**Assignment:** Track down every line below that holds "chcesz" and copy it.

Items from a dataset
|---|

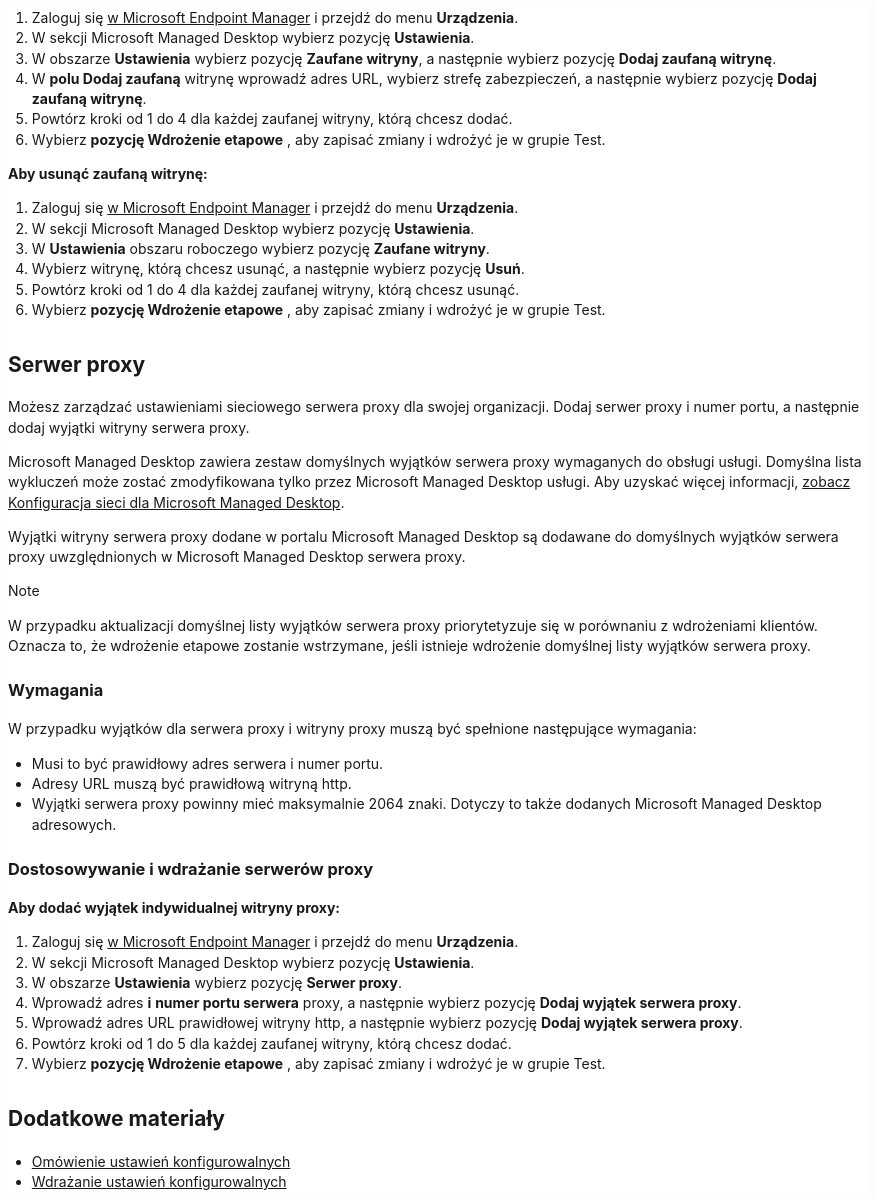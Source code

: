 1. Zaloguj się [w Microsoft Endpoint Manager](https://endpoint.microsoft.com/) i przejdź do menu **Urządzenia**.
2. W sekcji Microsoft Managed Desktop wybierz pozycję **Ustawienia**.
3. W obszarze **Ustawienia** wybierz pozycję **Zaufane witryny**, a następnie wybierz pozycję **Dodaj zaufaną witrynę**.
4. W **polu Dodaj zaufaną** witrynę wprowadź adres URL, wybierz strefę zabezpieczeń, a następnie wybierz pozycję **Dodaj zaufaną witrynę**.
5. Powtórz kroki od 1 do 4 dla każdej zaufanej witryny, którą chcesz dodać.
6. Wybierz **pozycję Wdrożenie etapowe** , aby zapisać zmiany i wdrożyć je w grupie Test.

**Aby usunąć zaufaną witrynę:**

1. Zaloguj się [w Microsoft Endpoint Manager](https://endpoint.microsoft.com/) i przejdź do menu **Urządzenia**.
2. W sekcji Microsoft Managed Desktop wybierz pozycję **Ustawienia**.
3. W **Ustawienia** obszaru roboczego wybierz pozycję **Zaufane witryny**.
4. Wybierz witrynę, którą chcesz usunąć, a następnie wybierz pozycję **Usuń**.
5. Powtórz kroki od 1 do 4 dla każdej zaufanej witryny, którą chcesz usunąć.
6. Wybierz **pozycję Wdrożenie etapowe** , aby zapisać zmiany i wdrożyć je w grupie Test.

## <a name="proxy"></a>Serwer proxy

Możesz zarządzać ustawieniami sieciowego serwera proxy dla swojej organizacji. Dodaj serwer proxy i numer portu, a następnie dodaj wyjątki witryny serwera proxy.

Microsoft Managed Desktop zawiera zestaw domyślnych wyjątków serwera proxy wymaganych do obsługi usługi. Domyślna lista wykluczeń może zostać zmodyfikowana tylko przez Microsoft Managed Desktop usługi. Aby uzyskać więcej informacji, [zobacz Konfiguracja sieci dla Microsoft Managed Desktop](../get-ready/network.md).

Wyjątki witryny serwera proxy dodane w portalu Microsoft Managed Desktop są dodawane do domyślnych wyjątków serwera proxy uwzględnionych w Microsoft Managed Desktop serwera proxy.

> [!NOTE]
> W przypadku aktualizacji domyślnej listy wyjątków serwera proxy priorytetyzuje się w porównaniu z wdrożeniami klientów. Oznacza to, że wdrożenie etapowe zostanie wstrzymane, jeśli istnieje wdrożenie domyślnej listy wyjątków serwera proxy.  

### <a name="requirements"></a>Wymagania

W przypadku wyjątków dla serwera proxy i witryny proxy muszą być spełnione następujące wymagania:

- Musi to być prawidłowy adres serwera i numer portu.
- Adresy URL muszą być prawidłową witryną http.
- Wyjątki serwera proxy powinny mieć maksymalnie 2064 znaki. Dotyczy to także dodanych Microsoft Managed Desktop adresowych.

### <a name="customize-and-deploy-proxies"></a>Dostosowywanie i wdrażanie serwerów proxy

**Aby dodać wyjątek indywidualnej witryny proxy:**

1. Zaloguj się [w Microsoft Endpoint Manager](https://endpoint.microsoft.com/) i przejdź do menu **Urządzenia**.
2. W sekcji Microsoft Managed Desktop wybierz pozycję **Ustawienia**.
3. W obszarze **Ustawienia** wybierz pozycję **Serwer proxy**.
4. Wprowadź adres **i** **numer portu serwera** proxy, a następnie wybierz pozycję **Dodaj wyjątek serwera proxy**.
5. Wprowadź adres URL prawidłowej witryny http, a następnie wybierz pozycję **Dodaj wyjątek serwera proxy**.
6. Powtórz kroki od 1 do 5 dla każdej zaufanej witryny, którą chcesz dodać.
7. Wybierz **pozycję Wdrożenie etapowe** , aby zapisać zmiany i wdrożyć je w grupie Test.

## <a name="additional-resources"></a>Dodatkowe materiały

- [Omówienie ustawień konfigurowalnych](config-setting-overview.md)
- [Wdrażanie ustawień konfigurowalnych](config-setting-deploy.md)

|---|

**Solution below:**
5. Powtórz kroki od 1 do 4 dla każdej zaufanej witryny, którą chcesz dodać.
4. Wybierz witrynę, którą chcesz usunąć, a następnie wybierz pozycję **Usuń**.
5. Powtórz kroki od 1 do 4 dla każdej zaufanej witryny, którą chcesz usunąć.
6. Powtórz kroki od 1 do 5 dla każdej zaufanej witryny, którą chcesz dodać.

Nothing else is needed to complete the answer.